### WHAT YOU ARE ASKED TO DO
From the line containing "covariance / posterior" to the end of the records below, output each line exactly; include both ends and nothing else.

BEGIN SOURCE RECORDS

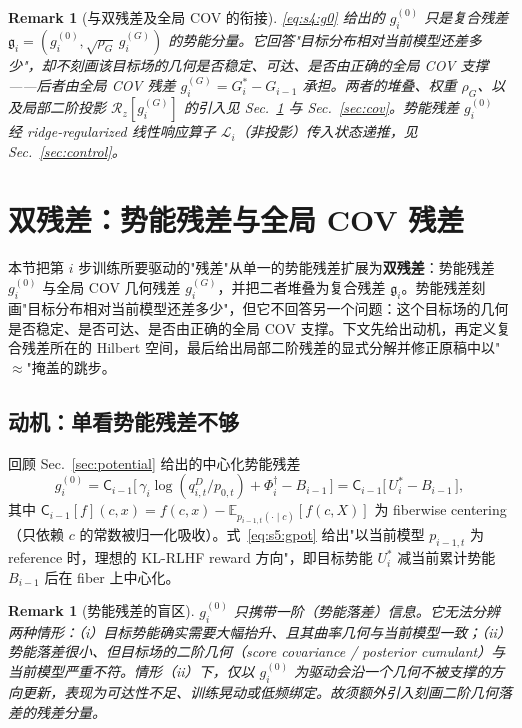 \documentclass[11pt,a4paper]{article}
\newtheorem{remark}[theorem]{Remark}
\newcommand{\E}{\mathbb{E}}
\newcommand{\cL}{\mathcal{L}}   %
\newcommand{\Rstr}{\mathcal{R}}     %
\newcommand{\Center}{\mathsf{C}}    %
\newcommand{\gres}{\bm{\mathfrak{g}}} %
\begin{document}
\begin{remark}[与双残差及全局 COV 的衔接]\label{rem:s4:bridge}
\eqref{eq:s4:g0} 给出的 $g_i^{(0)}$ 只是复合残差 $\gres_i=(g_i^{(0)},\sqrt{\rho_G}\,g_i^{(G)})$ 的势能分量。它回答"目标分布相对当前模型还差多少"，却不刻画该目标场的几何是否稳定、可达、是否由正确的全局 COV 支撑——后者由全局 COV 残差 $g_i^{(G)}=G_i^*-G_{i-1}$ 承担。两者的堆叠、权重 $\rho_G$、以及局部二阶投影 $\Rstr_z[g_i^{(G)}]$ 的引入见 Sec.~\ref{sec:dualres} 与 Sec.~\ref{sec:cov}。势能残差 $g_i^{(0)}$ 经 ridge-regularized 线性响应算子 $\cL_i$（非投影）传入状态递推，见 Sec.~\ref{sec:control}。
\end{remark}

\section{双残差：势能残差与全局 COV 残差}\label{sec:dualres}

本节把第 $i$ 步训练所要驱动的"残差"从单一的势能残差扩展为\textbf{双残差}：势能残差 $g_i^{(0)}$ 与全局 COV 几何残差 $g_i^{(G)}$，并把二者堆叠为复合残差 $\gres_i$。势能残差刻画"目标分布相对当前模型还差多少"，但它不回答另一个问题：这个目标场的几何是否稳定、是否可达、是否由正确的全局 COV 支撑。下文先给出动机，再定义复合残差所在的 Hilbert 空间，最后给出局部二阶残差的显式分解并修正原稿中以"$\approx$"掩盖的跳步。

\subsection{动机：单看势能残差不够}

回顾 Sec.~\ref{sec:potential} 给出的中心化势能残差
\begin{equation}\label{eq:s5:gpot}
g_i^{(0)}=\Center_{i-1}\!\big[\,\gamma_i\log(q_{i,t}^D/p_{0,t})+\Phi_i^\dagger-B_{i-1}\,\big]
=\Center_{i-1}\!\big[\,U_i^*-B_{i-1}\,\big],
\end{equation}
其中 $\Center_{i-1}[f](c,x)=f(c,x)-\E_{p_{i-1,t}(\cdot\mid c)}[f(c,X)]$ 为 fiberwise centering（只依赖 $c$ 的常数被归一化吸收）。式~\eqref{eq:s5:gpot} 给出"以当前模型 $p_{i-1,t}$ 为 reference 时，理想的 KL-RLHF reward 方向"，即目标势能 $U_i^*$ 减当前累计势能 $B_{i-1}$ 后在 fiber 上中心化。

\begin{remark}[势能残差的盲区]\label{rem:s5:blind}
$g_i^{(0)}$ 只携带一阶（势能落差）信息。它无法分辨两种情形：（i）目标势能确实需要大幅抬升、且其曲率几何与当前模型一致；（ii）势能落差很小、但目标场的二阶几何（score covariance / posterior cumulant）与当前模型严重不符。情形（ii）下，仅以 $g_i^{(0)}$ 为驱动会沿一个\emph{几何不被支撑}的方向更新，表现为可达性不足、训练晃动或低频绑定。故须额外引入刻画二阶几何落差的残差分量。
\end{remark}
\end{document}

END SOURCE RECORDS

### RESPONSE
$g_i^{(0)}$ 只携带一阶（势能落差）信息。它无法分辨两种情形：（i）目标势能确实需要大幅抬升、且其曲率几何与当前模型一致；（ii）势能落差很小、但目标场的二阶几何（score covariance / posterior cumulant）与当前模型严重不符。情形（ii）下，仅以 $g_i^{(0)}$ 为驱动会沿一个\emph{几何不被支撑}的方向更新，表现为可达性不足、训练晃动或低频绑定。故须额外引入刻画二阶几何落差的残差分量。
\end{remark}
\end{document}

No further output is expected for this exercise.